About this exercise -> Repeat the line that contains "network used in" exactly, along with each following line up to and including the last line of the entries.

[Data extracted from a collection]
[Start of section]
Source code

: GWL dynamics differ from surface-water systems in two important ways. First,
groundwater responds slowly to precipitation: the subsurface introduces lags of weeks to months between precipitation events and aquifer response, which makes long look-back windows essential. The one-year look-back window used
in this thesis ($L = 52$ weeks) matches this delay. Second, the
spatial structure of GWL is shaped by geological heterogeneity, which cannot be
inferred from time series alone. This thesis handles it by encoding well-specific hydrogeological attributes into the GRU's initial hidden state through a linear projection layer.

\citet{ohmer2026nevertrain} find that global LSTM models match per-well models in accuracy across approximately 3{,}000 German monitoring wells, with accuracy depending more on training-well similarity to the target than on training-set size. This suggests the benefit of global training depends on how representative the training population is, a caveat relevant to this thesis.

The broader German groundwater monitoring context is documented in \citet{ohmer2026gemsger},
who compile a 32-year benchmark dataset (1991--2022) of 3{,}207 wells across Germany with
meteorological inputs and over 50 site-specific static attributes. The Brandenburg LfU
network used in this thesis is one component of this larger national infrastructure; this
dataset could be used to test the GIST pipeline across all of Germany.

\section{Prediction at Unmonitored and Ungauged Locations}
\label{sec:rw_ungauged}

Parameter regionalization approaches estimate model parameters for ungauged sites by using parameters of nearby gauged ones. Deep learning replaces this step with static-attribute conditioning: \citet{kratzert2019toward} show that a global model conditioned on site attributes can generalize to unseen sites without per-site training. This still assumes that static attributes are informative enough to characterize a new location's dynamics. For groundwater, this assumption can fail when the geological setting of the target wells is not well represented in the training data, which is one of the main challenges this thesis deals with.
[End of section]
Solution to the problem ->
network used in this thesis is one component of this larger national infrastructure; this
dataset could be used to test the GIST pipeline across all of Germany.

\section{Prediction at Unmonitored and Ungauged Locations}
\label{sec:rw_ungauged}

Parameter regionalization approaches estimate model parameters for ungauged sites by using parameters of nearby gauged ones. Deep learning replaces this step with static-attribute conditioning: \citet{kratzert2019toward} show that a global model conditioned on site attributes can generalize to unseen sites without per-site training. This still assumes that static attributes are informative enough to characterize a new location's dynamics. For groundwater, this assumption can fail when the geological setting of the target wells is not well represented in the training data, which is one of the main challenges this thesis deals with.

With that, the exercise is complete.